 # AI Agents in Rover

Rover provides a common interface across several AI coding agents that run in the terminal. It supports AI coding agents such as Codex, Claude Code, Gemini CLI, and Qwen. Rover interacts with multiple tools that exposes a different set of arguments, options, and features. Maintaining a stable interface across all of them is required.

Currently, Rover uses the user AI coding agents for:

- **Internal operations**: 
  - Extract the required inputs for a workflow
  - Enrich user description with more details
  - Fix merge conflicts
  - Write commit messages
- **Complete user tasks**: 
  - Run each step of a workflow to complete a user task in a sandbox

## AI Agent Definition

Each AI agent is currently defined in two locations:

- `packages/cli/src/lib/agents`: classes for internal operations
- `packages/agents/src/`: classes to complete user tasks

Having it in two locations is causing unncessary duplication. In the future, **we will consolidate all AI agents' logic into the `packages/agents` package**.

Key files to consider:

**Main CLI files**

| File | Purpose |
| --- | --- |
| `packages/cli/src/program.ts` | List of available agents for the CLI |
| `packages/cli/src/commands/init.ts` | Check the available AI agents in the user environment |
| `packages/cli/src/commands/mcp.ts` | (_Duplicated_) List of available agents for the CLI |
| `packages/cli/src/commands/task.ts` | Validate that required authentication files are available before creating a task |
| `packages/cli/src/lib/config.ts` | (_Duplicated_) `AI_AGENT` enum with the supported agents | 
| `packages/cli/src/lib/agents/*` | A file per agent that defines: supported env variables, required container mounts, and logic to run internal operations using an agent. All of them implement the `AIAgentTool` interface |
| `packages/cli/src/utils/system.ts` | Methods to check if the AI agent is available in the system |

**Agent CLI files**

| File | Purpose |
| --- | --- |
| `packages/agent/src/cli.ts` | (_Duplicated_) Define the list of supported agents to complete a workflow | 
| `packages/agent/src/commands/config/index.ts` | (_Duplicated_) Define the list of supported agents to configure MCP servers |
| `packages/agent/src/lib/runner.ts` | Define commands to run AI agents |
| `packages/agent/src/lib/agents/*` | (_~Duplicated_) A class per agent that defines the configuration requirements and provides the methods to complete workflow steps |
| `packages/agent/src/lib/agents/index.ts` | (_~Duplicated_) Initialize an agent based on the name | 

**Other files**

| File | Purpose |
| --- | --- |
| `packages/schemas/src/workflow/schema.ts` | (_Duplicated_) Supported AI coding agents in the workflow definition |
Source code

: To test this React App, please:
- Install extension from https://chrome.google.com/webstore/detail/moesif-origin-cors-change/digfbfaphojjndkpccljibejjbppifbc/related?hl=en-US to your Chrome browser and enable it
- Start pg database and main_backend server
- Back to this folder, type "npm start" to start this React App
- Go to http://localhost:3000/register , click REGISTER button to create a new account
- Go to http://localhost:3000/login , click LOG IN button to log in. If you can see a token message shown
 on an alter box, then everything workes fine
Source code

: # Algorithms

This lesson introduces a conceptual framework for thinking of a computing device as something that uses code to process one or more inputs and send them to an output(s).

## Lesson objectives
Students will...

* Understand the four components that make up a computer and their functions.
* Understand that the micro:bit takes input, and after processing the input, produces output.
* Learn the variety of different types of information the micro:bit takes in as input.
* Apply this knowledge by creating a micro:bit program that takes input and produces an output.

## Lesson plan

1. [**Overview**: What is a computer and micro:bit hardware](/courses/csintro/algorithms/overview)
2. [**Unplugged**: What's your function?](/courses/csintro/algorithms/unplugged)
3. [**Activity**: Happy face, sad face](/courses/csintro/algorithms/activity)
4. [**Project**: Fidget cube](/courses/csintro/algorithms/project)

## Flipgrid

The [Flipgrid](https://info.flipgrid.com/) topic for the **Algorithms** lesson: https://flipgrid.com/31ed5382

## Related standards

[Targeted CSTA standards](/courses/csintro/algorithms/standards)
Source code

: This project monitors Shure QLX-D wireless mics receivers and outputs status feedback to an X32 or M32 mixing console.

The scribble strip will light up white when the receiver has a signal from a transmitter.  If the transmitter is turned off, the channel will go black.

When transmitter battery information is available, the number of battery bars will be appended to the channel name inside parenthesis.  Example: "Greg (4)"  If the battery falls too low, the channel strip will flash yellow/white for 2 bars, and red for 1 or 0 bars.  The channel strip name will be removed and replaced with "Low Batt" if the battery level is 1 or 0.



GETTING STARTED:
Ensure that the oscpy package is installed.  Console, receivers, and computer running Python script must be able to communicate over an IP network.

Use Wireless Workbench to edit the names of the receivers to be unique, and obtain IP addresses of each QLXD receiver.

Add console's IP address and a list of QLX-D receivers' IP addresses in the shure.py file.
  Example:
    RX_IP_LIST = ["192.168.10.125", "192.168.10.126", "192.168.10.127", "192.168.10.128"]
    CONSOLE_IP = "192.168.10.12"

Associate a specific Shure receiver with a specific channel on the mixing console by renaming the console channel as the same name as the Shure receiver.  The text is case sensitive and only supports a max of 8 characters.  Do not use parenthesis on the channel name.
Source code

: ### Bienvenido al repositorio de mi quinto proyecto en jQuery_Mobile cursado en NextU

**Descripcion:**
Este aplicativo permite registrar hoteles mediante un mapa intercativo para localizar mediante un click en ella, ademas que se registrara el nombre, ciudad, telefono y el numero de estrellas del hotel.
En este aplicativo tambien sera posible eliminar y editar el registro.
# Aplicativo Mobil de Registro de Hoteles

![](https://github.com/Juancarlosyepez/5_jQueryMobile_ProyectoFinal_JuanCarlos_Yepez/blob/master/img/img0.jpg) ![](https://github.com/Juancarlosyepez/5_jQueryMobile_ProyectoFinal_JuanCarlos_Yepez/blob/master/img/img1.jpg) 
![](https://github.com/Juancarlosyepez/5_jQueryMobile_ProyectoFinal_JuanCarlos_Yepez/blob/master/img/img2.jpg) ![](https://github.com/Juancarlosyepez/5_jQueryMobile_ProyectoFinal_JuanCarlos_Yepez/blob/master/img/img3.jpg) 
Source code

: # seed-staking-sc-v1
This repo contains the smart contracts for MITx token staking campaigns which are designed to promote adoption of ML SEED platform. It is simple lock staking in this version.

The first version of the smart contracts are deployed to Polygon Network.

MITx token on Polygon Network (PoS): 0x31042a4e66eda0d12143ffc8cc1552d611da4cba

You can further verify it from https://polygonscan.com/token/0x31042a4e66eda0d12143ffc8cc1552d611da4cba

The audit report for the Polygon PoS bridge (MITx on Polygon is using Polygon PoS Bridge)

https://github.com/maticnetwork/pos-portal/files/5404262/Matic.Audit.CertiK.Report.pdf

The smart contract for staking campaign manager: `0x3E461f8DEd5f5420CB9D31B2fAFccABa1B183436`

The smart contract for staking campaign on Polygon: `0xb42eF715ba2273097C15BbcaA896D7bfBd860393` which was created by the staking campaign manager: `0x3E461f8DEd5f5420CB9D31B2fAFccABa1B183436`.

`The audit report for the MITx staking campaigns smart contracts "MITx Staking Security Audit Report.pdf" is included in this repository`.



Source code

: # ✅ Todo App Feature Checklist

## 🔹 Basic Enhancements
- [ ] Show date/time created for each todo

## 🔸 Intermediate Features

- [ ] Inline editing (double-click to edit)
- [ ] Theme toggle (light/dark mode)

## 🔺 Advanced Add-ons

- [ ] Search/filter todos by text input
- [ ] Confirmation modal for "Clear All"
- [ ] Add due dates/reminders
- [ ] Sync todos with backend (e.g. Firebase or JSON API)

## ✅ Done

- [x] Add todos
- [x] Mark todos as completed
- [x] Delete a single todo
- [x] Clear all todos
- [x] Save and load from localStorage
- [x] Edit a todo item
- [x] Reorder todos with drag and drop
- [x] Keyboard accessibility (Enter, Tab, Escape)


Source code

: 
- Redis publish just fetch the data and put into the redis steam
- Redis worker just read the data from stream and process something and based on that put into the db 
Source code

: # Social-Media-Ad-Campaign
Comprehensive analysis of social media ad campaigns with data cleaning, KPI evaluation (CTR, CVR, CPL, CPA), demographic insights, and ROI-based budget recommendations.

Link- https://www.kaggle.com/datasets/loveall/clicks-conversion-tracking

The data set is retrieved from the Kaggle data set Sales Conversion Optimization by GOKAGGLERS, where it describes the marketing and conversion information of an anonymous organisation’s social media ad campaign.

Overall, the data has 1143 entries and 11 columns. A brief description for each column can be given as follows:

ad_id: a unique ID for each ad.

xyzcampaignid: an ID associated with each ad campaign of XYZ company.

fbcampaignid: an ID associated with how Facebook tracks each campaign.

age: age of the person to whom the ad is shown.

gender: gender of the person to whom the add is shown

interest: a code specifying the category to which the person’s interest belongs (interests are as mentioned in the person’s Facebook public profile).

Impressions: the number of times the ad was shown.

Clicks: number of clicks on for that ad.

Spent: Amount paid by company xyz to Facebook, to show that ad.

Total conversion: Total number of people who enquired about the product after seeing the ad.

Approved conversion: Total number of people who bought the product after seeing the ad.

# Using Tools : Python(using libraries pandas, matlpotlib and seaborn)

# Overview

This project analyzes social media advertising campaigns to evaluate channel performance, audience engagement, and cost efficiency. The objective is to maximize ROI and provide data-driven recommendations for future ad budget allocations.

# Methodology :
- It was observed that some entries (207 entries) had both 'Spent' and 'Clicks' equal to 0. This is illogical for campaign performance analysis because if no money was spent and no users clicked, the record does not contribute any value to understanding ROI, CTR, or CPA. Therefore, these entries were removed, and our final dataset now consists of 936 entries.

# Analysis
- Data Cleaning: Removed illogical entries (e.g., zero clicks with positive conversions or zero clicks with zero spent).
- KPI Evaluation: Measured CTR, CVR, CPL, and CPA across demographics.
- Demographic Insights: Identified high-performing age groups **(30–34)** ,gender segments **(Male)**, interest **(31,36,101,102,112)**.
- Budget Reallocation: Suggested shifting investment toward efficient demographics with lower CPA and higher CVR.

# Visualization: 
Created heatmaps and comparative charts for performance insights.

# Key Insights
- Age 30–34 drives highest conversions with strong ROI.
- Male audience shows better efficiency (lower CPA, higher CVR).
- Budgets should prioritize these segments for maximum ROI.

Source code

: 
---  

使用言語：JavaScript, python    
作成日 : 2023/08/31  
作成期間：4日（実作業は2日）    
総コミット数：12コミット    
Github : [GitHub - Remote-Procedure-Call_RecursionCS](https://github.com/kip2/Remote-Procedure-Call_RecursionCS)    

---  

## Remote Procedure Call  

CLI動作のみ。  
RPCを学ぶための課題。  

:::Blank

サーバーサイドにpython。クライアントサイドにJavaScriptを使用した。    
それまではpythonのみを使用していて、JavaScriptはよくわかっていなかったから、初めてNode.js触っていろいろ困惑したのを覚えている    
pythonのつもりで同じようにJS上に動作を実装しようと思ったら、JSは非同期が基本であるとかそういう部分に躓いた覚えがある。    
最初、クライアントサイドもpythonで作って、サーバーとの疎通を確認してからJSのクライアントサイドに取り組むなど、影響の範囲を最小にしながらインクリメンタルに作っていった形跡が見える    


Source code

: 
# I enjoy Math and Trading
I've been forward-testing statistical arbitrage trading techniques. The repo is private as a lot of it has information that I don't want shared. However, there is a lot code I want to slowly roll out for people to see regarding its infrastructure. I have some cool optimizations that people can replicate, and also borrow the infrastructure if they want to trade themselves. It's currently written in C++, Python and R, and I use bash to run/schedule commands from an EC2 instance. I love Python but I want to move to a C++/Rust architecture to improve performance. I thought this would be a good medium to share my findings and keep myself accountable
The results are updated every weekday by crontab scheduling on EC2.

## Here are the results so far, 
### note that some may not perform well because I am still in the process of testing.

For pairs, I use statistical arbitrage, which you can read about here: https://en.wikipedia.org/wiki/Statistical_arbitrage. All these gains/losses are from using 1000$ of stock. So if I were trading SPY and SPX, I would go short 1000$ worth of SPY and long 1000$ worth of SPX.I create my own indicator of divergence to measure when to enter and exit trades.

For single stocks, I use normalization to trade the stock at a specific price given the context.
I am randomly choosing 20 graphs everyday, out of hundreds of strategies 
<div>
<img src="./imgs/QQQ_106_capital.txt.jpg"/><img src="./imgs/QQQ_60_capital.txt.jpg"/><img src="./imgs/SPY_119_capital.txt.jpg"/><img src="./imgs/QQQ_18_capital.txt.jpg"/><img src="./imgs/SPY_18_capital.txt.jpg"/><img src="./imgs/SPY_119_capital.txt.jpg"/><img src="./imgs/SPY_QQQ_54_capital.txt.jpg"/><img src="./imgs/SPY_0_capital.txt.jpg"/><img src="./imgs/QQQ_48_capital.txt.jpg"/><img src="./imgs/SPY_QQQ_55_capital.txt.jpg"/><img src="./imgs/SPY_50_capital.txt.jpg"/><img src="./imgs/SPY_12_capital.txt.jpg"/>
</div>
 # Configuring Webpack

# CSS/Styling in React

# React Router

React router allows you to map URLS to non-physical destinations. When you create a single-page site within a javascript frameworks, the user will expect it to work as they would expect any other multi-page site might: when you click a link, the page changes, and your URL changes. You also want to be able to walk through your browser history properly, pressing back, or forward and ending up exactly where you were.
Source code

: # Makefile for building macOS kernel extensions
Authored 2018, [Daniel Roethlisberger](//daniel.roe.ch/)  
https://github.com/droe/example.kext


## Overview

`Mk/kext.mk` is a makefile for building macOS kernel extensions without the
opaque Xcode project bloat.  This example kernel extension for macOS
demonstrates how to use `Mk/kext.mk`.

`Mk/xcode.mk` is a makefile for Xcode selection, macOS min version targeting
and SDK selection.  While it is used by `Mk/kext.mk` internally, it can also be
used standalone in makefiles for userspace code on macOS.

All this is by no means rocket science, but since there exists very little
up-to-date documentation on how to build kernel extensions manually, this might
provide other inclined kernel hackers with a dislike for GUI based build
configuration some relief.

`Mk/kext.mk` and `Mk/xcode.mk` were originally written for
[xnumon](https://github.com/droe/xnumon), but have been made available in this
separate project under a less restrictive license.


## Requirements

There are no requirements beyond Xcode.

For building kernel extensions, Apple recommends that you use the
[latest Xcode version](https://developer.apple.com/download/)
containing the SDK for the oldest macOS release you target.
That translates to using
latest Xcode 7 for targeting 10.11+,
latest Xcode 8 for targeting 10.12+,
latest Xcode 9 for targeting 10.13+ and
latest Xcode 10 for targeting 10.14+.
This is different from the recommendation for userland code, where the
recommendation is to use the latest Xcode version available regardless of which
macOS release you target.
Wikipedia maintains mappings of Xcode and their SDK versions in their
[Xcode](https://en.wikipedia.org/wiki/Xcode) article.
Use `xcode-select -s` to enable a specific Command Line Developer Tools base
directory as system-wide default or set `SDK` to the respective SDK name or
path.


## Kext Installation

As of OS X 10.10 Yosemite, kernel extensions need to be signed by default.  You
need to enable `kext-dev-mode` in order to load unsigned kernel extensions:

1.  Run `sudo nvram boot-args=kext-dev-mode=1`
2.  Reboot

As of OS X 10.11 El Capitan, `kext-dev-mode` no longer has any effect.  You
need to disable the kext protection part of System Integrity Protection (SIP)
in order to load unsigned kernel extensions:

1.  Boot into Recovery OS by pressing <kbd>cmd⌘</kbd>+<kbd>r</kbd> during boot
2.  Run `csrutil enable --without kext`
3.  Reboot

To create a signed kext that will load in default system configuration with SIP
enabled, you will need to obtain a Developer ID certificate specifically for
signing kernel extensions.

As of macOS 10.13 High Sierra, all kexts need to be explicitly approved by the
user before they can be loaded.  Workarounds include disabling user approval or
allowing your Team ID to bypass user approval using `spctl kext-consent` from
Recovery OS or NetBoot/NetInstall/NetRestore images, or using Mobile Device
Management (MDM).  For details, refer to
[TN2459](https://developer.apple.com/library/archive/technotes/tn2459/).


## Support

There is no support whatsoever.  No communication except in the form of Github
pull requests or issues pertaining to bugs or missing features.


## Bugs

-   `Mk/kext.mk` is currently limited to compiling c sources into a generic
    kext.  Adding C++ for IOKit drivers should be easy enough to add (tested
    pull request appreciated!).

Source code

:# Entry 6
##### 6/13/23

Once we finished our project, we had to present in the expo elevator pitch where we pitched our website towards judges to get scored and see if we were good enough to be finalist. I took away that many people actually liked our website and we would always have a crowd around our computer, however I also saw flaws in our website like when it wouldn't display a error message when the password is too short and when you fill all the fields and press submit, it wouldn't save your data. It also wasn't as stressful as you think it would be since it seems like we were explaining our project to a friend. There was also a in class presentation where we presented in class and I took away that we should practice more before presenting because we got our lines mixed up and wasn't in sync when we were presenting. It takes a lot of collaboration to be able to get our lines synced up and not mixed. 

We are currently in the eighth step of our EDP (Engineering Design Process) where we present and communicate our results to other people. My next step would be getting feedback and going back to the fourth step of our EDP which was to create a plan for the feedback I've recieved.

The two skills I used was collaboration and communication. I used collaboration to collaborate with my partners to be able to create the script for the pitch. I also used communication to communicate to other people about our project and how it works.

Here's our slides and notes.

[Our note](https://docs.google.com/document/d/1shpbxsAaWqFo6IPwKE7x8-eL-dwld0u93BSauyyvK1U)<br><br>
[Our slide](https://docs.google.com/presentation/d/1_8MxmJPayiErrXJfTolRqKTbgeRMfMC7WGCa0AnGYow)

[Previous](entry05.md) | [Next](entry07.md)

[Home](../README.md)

━━━━━━━━

From the entries above, print the lines beginning at the one with "https://github.com/droe/example.kext" and stopping after the one with "[latest Xcode version](https://developer.apple.com/download/)", exactly as written and with nothing else.

Your response =>
https://github.com/droe/example.kext


## Overview

`Mk/kext.mk` is a makefile for building macOS kernel extensions without the
opaque Xcode project bloat.  This example kernel extension for macOS
demonstrates how to use `Mk/kext.mk`.

`Mk/xcode.mk` is a makefile for Xcode selection, macOS min version targeting
and SDK selection.  While it is used by `Mk/kext.mk` internally, it can also be
used standalone in makefiles for userspace code on macOS.

All this is by no means rocket science, but since there exists very little
up-to-date documentation on how to build kernel extensions manually, this might
provide other inclined kernel hackers with a dislike for GUI based build
configuration some relief.

`Mk/kext.mk` and `Mk/xcode.mk` were originally written for
[xnumon](https://github.com/droe/xnumon), but have been made available in this
separate project under a less restrictive license.


## Requirements

There are no requirements beyond Xcode.

For building kernel extensions, Apple recommends that you use the
[latest Xcode version](https://developer.apple.com/download/)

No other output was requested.